A menopausa é uma fase importante na vida da mulher e acontece, geralmente, entre os 45 e 55 anos. Trata-se do momento em que a menstruação pára definitivamente, após 12 meses sem ciclos. Isso ocorre devido à redução na produção dos hormônios estrogênio e progesterona pelos ovários. Embora muitos associem a menopausa a calores intensos e mudanças de humor, essa fase também traz alterações significativas para a saúde ginecológica.
O Dr. Nélio Veiga Junior, um especialista na área, explica que essa transição biológica influencia aspectos além da fertilidade. Ela afeta o metabolismo, o psicológico e, claro, a saúde feminina como um todo. Vamos entender melhor quais são os principais impactos dessa fase na saúde ginecológica.
1. Síndrome geniturinária
Um dos temas mais relevantes é a síndrome geniturinária. Com a queda hormonal, o tecido vaginal passa por mudanças. O menor nível de estrogênio causa o afinamento e a perda de elasticidade da mucosa, resultando em secura, coceira e até dor durante a relação sexual, conhecida como dispareunia. Isso pode mexer com a autoestima e o bem-estar da mulher, afetando suas relações afetivas.
Infelizmente, muitas mulheres evitam discutir esses sintomas. O Dr. Igor Padovesi ressalta que o silêncio é comum, geralmente por vergonha ou pela crença de que é algo normal da idade. Mas, a boa notícia é que existem tratamentos eficazes. A terapia com estrogênio localizado, como cremes ou anéis vaginais, é uma solução top para restaurar a mucosa e melhorar a lubrificação. Para quem prefere não usar hormônios, os hidratantes vaginais podem ser uma ótima alternativa.
2. Alterações urinárias
Outro ponto crítico são as alterações urinárias. A proximidade dos sistemas genital e urinário significa que a atrofia dos tecidos pode trazer complicações como aumento da frequência urinária e uma sensação de urgência. Isso pode levar ainda à incontinência e infecções urinárias.

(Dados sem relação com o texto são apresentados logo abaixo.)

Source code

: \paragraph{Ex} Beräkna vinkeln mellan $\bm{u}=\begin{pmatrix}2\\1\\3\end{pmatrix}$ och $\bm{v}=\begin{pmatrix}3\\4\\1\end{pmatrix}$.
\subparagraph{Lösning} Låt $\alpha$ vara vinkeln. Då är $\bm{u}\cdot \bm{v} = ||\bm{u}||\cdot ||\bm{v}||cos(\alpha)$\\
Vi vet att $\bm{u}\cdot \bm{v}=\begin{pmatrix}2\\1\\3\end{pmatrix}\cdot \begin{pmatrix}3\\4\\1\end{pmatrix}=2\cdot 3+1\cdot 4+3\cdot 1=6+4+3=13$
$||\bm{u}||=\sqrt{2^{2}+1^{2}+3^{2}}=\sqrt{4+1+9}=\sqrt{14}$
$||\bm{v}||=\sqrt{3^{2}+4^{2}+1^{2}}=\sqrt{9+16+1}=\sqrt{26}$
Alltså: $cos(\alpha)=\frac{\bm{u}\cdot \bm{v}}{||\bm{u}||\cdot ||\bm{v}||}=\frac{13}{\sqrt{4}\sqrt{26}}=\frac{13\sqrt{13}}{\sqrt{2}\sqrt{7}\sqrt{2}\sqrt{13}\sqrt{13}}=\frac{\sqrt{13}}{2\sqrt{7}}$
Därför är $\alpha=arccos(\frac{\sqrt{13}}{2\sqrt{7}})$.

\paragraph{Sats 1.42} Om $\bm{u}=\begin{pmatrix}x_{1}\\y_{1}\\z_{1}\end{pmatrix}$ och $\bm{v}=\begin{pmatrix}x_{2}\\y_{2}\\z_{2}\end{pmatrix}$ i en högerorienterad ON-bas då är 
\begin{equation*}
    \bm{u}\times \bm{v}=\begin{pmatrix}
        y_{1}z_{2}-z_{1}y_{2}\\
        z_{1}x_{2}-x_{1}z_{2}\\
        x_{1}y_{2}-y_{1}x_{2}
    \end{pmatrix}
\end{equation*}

O Dr. Nélio indica algumas abordagens que ajudam. A fisioterapia do assoalho pélvico é uma arma poderosa contra a incontinência, melhorando a função muscular. E o estrogênio vaginal também faz maravilhas, beneficiando não só a vagina, mas a uretra e a bexiga.
3. Infecções vaginais
Com as alterações hormonais, as infecções vaginais podem se tornar mais frequentes durante a menopausa. O desequilíbrio do pH vaginal, causado pela queda dos hormônios, leva ao surgimento de infecções como candidíase e vaginose bacteriana. Isso acontece porque a proteção natural da flora vaginal fica comprometida.
A identificação correta do tipo de infecção é essencial, pois cada caso exige um tratamento específico. Caso surjam sintomas como corrimento ou coceira, é importante buscar orientação médica. O tratamento pode incluir antifúngicos ou antibióticos, além de estratégias para restaurar o equilíbrio da microbiota vaginal.
4. Sangramentos uterinos irregulares
Quando se aproxima da menopausa, os sangramentos podem ser irregulares, mudando de fluxo e duração. Depois que a menopausa já está estabelecida, qualquer sangramento deve ser visto com atenção, pois pode indicar problemas mais sérios.
O Dr. Nélio esclarece que, durante a transição, os sangramentos podem ser controlados com terapias hormonais. Mas, caso esses episódios ocorram após a menopausa, é importante investigar. Exames como ultrassonografia podem ser necessários para entender melhor a situação.
5. Disfunção sexual
A disfunção sexual é outro desafio que muitas mulheres enfrentam nessa fase. Não é só a secura vaginal que pode dificultar o prazer; fatores emocionais e hormonais também pesam na libido. Muitas mulheres notam que o desejo diminui e a resposta sexual não é mais a mesma.
Felizmente, há soluções! O uso de estrogênio vaginal pode ajudar a reduzir a dor e o desconforto, enquanto lubrificantes trazem mais conforto nas relações. Além disso, buscar ajuda com um especialista em terapia sexual pode ser essencial, pois a sexualidade envolve muitos aspectos emocionais.
Esse momento na vida da mulher pode ser desafiador, mas com o acompanhamento adequado e informação, dá para manter a qualidade de vida e o bem-estar durante a transição.